Extracted material Block Start

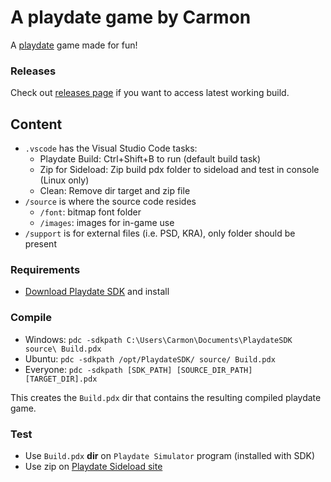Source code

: A playdate game by Carmon 
=============================

A [playdate](https://play.date/) game made for fun!

### Releases
Check out [releases page](https://github.com/carmon/playdate_jam/releases) if you want to access latest working build.

## Content
- `.vscode` has the Visual Studio Code tasks:
  - Playdate Build: Ctrl+Shift+B to run (default build task)
  - Zip for Sideload: Zip build pdx folder to sideload and test in console (Linux only) 
  - Clean: Remove dir target and zip file
- `/source` is where the source code resides
  - `/font`: bitmap font folder
  - `/images`: images for in-game use
- `/support` is for external files (i.e. PSD, KRA), only folder should be present

### Requirements

- [Download Playdate SDK](https://play.date/dev/) and install

### Compile

- Windows: `pdc -sdkpath C:\Users\Carmon\Documents\PlaydateSDK source\ Build.pdx`
- Ubuntu: `pdc -sdkpath /opt/PlaydateSDK/ source/ Build.pdx`
- Everyone: `pdc -sdkpath [SDK_PATH] [SOURCE_DIR_PATH] [TARGET_DIR].pdx`

This creates the `Build.pdx` dir that contains the resulting compiled playdate game.

### Test 

- Use `Build.pdx` **dir** on `Playdate Simulator` program (installed with SDK)
- Use zip on [Playdate Sideload site](https://play.date/account/sideload/)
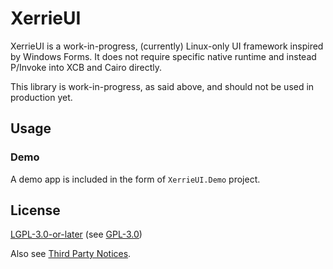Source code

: <!-- 
SPDX-FileCopyrightText: 2024 WithLithum <WithLithum@outlook.com>

SPDX-License-Identifier: Apache-2.0
-->

# XerrieUI

XerrieUI is a work-in-progress, (currently) Linux-only UI framework inspired
by Windows Forms. It does not require specific native runtime and instead
P/Invoke into XCB and Cairo directly.

This library is work-in-progress, as said above, and should not be used in
production yet.

## Usage

### Demo

A demo app is included in the form of `XerrieUI.Demo` project.

## License

[LGPL-3.0-or-later](COPYING.LESSER) (see [GPL-3.0](COPYING))

Also see [Third Party Notices](THIRD_PARTY_NOTICES.md).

Extracted material Block End

** Exercise description **
Check each line above for the string "should" and copy those that have it.

** Written response **
- `/support` is for external files (i.e. PSD, KRA), only folder should be present
This library is work-in-progress, as said above, and should not be used in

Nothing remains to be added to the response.